Your answer should consist of all lines in the listing that hold the word "principal".
[Start of Attachment]
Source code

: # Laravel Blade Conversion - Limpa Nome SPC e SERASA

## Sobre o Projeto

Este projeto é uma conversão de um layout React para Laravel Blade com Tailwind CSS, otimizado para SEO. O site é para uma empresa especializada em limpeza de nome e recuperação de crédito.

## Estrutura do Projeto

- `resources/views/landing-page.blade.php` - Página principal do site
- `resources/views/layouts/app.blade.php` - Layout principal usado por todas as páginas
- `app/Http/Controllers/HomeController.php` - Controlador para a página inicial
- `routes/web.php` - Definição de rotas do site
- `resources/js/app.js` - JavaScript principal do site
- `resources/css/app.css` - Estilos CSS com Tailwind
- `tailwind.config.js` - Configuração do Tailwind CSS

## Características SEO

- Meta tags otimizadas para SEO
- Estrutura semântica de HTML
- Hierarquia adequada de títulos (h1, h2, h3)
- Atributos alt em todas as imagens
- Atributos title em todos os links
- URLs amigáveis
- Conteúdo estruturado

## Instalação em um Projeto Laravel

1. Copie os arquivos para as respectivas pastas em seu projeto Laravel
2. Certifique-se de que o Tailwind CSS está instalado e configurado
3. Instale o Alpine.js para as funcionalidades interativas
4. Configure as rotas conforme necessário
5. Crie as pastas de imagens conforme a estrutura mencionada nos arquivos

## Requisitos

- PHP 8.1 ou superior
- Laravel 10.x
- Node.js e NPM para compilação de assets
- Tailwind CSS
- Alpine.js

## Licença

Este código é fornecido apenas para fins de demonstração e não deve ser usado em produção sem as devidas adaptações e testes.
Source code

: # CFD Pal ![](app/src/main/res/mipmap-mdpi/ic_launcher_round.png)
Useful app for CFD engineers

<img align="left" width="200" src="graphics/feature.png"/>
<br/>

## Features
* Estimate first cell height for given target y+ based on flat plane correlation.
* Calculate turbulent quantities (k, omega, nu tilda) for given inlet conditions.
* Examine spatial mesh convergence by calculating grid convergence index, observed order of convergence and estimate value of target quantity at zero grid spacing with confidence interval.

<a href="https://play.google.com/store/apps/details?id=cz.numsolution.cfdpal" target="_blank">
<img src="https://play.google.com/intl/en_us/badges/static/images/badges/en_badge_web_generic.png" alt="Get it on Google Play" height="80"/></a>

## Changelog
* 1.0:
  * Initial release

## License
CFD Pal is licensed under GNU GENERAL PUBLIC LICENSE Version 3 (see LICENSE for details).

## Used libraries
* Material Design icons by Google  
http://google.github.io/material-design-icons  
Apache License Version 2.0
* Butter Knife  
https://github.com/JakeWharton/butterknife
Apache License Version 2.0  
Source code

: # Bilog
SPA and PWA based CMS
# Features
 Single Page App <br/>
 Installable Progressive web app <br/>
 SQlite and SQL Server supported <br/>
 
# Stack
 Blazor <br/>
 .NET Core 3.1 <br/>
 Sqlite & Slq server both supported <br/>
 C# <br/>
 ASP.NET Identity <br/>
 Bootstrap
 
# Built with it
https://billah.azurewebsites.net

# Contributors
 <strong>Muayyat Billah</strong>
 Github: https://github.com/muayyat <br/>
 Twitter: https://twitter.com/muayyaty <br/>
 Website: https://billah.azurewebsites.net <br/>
[End of Attachment]
(OUTPUT):
- `resources/views/landing-page.blade.php` - Página principal do site
- `resources/views/layouts/app.blade.php` - Layout principal usado por todas as páginas
- `resources/js/app.js` - JavaScript principal do site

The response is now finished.